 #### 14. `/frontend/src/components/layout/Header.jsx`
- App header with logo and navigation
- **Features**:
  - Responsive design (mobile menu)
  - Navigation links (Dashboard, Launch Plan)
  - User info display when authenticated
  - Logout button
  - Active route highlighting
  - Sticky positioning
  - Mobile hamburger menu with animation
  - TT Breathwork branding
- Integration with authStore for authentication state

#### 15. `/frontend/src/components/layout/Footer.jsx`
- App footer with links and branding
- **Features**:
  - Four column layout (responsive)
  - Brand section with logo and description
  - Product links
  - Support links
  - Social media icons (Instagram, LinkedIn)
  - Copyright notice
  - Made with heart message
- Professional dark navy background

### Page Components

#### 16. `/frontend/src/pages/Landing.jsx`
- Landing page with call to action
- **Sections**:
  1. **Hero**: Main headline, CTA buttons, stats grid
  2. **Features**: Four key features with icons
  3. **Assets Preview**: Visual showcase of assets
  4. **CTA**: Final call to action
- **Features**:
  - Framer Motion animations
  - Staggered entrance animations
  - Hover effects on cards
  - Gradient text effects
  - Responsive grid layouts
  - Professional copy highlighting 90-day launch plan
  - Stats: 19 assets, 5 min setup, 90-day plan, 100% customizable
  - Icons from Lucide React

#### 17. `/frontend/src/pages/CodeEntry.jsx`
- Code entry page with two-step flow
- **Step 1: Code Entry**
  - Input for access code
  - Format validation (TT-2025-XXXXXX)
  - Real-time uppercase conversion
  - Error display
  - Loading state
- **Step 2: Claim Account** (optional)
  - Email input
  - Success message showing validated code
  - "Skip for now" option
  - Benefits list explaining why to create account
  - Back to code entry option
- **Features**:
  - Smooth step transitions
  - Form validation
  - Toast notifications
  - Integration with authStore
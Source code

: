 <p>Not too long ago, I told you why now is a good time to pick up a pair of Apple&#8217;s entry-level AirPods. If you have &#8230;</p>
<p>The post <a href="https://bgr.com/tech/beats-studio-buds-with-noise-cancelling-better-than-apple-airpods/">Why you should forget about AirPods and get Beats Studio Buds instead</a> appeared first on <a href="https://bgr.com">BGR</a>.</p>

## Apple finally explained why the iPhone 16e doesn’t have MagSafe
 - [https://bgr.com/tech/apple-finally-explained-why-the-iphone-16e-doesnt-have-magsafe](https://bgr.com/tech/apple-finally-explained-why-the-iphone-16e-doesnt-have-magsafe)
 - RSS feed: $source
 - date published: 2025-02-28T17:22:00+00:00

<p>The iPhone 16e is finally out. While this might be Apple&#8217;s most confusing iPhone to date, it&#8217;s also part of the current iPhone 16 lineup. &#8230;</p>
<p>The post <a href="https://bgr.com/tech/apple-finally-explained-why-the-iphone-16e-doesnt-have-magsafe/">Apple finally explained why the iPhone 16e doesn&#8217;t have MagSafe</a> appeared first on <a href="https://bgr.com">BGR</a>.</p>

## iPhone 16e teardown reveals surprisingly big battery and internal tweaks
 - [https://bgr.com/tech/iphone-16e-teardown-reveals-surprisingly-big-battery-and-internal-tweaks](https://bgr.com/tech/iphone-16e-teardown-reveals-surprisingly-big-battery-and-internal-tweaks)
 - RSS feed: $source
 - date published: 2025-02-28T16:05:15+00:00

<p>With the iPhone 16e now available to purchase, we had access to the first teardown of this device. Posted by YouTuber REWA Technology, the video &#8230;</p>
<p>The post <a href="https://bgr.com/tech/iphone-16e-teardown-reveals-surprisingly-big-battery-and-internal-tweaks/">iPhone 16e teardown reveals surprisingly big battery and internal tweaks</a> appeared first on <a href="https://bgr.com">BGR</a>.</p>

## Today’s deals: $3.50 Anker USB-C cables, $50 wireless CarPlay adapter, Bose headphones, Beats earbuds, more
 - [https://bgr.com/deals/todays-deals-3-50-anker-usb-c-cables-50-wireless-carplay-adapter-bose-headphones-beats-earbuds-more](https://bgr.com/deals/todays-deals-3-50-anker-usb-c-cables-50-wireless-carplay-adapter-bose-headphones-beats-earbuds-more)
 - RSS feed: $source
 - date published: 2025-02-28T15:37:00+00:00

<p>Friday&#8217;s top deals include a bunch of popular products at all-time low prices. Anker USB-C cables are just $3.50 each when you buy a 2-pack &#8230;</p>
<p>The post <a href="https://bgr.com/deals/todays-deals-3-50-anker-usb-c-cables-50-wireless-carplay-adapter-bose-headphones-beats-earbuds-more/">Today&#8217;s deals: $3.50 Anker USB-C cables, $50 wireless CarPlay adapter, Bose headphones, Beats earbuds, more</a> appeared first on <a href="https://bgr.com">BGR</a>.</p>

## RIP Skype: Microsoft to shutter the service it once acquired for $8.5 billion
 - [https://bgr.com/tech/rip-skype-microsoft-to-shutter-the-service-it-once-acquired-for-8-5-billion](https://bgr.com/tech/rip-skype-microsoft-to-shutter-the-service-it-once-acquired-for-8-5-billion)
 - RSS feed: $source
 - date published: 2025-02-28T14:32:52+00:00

• **Action item**: Of the lines above, output exactly those from the line bearing "- Real-time uppercase conversion" through the line bearing "Source code", inclusive.

• **Response to this task**:
  - Real-time uppercase conversion
  - Error display
  - Loading state
- **Step 2: Claim Account** (optional)
  - Email input
  - Success message showing validated code
  - "Skip for now" option
  - Benefits list explaining why to create account
  - Back to code entry option
- **Features**:
  - Smooth step transitions
  - Form validation
  - Toast notifications
  - Integration with authStore
Source code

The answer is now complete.